Eğer biz bir hukuk devletiysek yasaya yargının uymasını ve yasayı uygulamasını yadırgamak yerine bu yasanın amir hükümlerine uymayan ve uymamaya davet edenleri bizim eleştirmemiz lazım. Herkes, 'Neden gözaltılar yapılıyor' sorusunu sormak yerine 'Neden yargının size yöneltilen yasal davetine icabet etmediniz de Türkiye'ye bu fotoğrafı yaşattınız' sorusunu sormalı.
Çok net söylüyorum, uluslararası kamuoyunda 'Türkiye'de şöyle şöyle olaylar oluyor' denilsin diye, terör örgütünün propagandasına lojistik destek sağlamak için yargının davetine icabet edilmemiştir. Daha önce, 7 Haziran seçimlerinden sonra hepimiz 'Dokunulmazlıkları kaldıralım' diye imza atan, çağrı yapan Eş Genel Başkan, şimdi yeni durumda ne yapıyor, başka bir şey söylüyor, 'Biz gitmeyeceğiz, bizi kimse alamaz ya da gelin alın.' Neden, çok açık, talimat değişmiş demek ki.
Başka bir şeyle örgüte malzeme taşımak için lojistik yapmak için. Bu kabul edilemez. Şimdi yargının şu anda yaptığı şey anayasa ve yasanın amir hükmüne uymak ve bu hükmü uygulamaktır. Yargı bağımsız, yargı süreci işliyor. Öyleyse hepimizin yargı sürecine saygı duyması hukukun doğru işlemesine yardımcı olması gerekiyor. Maalesef gözaltına alınan milletvekilleri hukukun işlemesine yardımcı olmamışlardır, hukuku tanımamışlardır, hukuka saygı duymamışlardır. Böyle bir durumda da kanun hukukun nasıl gereklerini yerine getireceğini açıkça yazmaktadır.
Kanunun yazdığı biçimde hukukun gerekleri yerine getirilmektedir. Bu da tamamen yargının yaptığı bir tasarruf. Buradan Türkiye'yi eleştirmek için hazır kıta bekleyen, bütün kanallarıyla, bütün temsilcileriyle Türkiye'ye çullanan herkese de söylüyorum; Türkiye demokratik bir hukuk devletidir. Türkiye'de yargı bağımsız ve tarafsızdır. Türk yargısının aldığı kararlara, eğer hukuk devletine inanıyorsanız, hukukun evrensel ilkelerine inanıyorsanız herkes gibi siz de saygı duymak zorundasınız. Bir bakın, yanlışlık varsa o zaman deyin ki 'Yanlışlık var.' Davetiye gidiyor, çağırıyor, gelmiyor, o zaman ne çare kalıyor, zorla getirme çaresi kalıyor. 'Bugünkü uygulamayı yapma dışında yargının eline bir seçenek bıraktılar da buna rağmen zorla getirme kararı alındı' denirse o zaman ben hak veririm. Ama yok öyle bir şey."

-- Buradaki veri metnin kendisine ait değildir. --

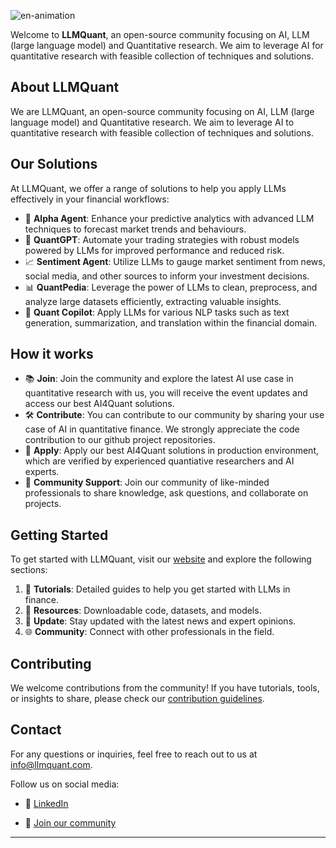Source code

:![en-animation](https://github.com/user-attachments/assets/f37a2239-65e3-4b76-a70c-89b7990073e9)



Welcome to **LLMQuant**, an open-source community focusing on AI, LLM (large language model) and Quantitative research. We aim to leverage AI for quantitative research with feasible collection of techniques and solutions.

## About LLMQuant

We are LLMQuant, an open-source community focusing on AI, LLM (large language model) and Quantitative research. We aim to leverage AI to quantitative research with feasible collection of techniques and solutions.

## Our Solutions

At LLMQuant, we offer a range of solutions to help you apply LLMs effectively in your financial workflows:

- 🔮 **Alpha Agent**: Enhance your predictive analytics with advanced LLM techniques to forecast market trends and behaviours.
- 🤖 **QuantGPT**: Automate your trading strategies with robust models powered by LLMs for improved performance and reduced risk.
- 📈 **Sentiment Agent**: Utilize LLMs to gauge market sentiment from news, social media, and other sources to inform your investment decisions.
- 📊 **QuantPedia**: Leverage the power of LLMs to clean, preprocess, and analyze large datasets efficiently, extracting valuable insights.
- 📝 **Quant Copilot**: Apply LLMs for various NLP tasks such as text generation, summarization, and translation within the financial domain.

## How it works

- 📚 **Join**: Join the community and explore the latest AI use case in quantitative research with us, you will receive the event updates and access our best AI4Quant solutions.
- 🛠️ **Contribute**: You can contribute to our community by sharing your use case of AI in quantitative finance. We strongly appreciate the code contribution to our github project repositories.
- 🧠 **Apply**: Apply our best AI4Quant solutions in production environment, which are verified by experienced quantiative researchers and AI experts.
- 🤝 **Community Support**: Join our community of like-minded professionals to share knowledge, ask questions, and collaborate on projects.

## Getting Started

To get started with LLMQuant, visit our [website](https://llmquant.com/) and explore the following sections:

1. 📘 **Tutorials**: Detailed guides to help you get started with LLMs in finance.
2. 💾 **Resources**: Downloadable code, datasets, and models.
3. 📰 **Update**: Stay updated with the latest news and expert opinions.
4. 🌐 **Community**: Connect with other professionals in the field.

## Contributing

We welcome contributions from the community! If you have tutorials, tools, or insights to share, please check our [contribution guidelines](https://llmquant.com/contribute).

## Contact

For any questions or inquiries, feel free to reach out to us at [info@llmquant.com](mailto:info@llmquant.com).

Follow us on social media:

- 💼 [LinkedIn](https://linkedin.com/company/llmquant)

- 💼 [Join our community](https://forms.gle/xYQS2sUbHgVEftkt5)
---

Onun için de Türk yargısı yasaların uygulanmasının engellenmesi veya imkansız hale getirilmesi için çalışma yapıldığında yargıya hangi kural uygulamasını emrediyorsa o kuralı uygulamaktadır.
Yani hukuku ve hukuk devletine sahip çıkmaktadır. Anayasamızın ve hukukumuzun gereklerini yerine getirmektedir. Eleştirilmesi gereken yargı değil eleştirilmesi gereken 'Biz hukuka saygılıyız, demokratik hukuk devletinin gereklerine saygılıyız, Anayasa'ya saygılıyız' deyip de Anayasa'yı ve hukuk devletini fiilen çiğneyip davete uymayanlardır.
Bugünkü bu durumu müsebbibi esasında yargının alacağı kararlara yargı henüz kalmadan uyacağını ilan etmektir. Ben umuyorum ki bundan sonraki süreçlerde herkes yargının aldığı kararlara gecikmeksizin uyar ve gereği ne ise onu yerine getirir. Kim mahkeme tarafından veya savcılar tarafından davet ediliyorsa davete usulüne uygun icabet etmek zorundadır. Umarız bundan sonraki süreçlerde yargımız böyle kararlar almak zorunda kimse tarafından bırakılmaz. Çünkü herkes yargıya saygı duyar. Türkiye hukuk devletinin gereklerine her zaman sahip çıktığı bundan sonra da sahip çıkmaya devam edecektir.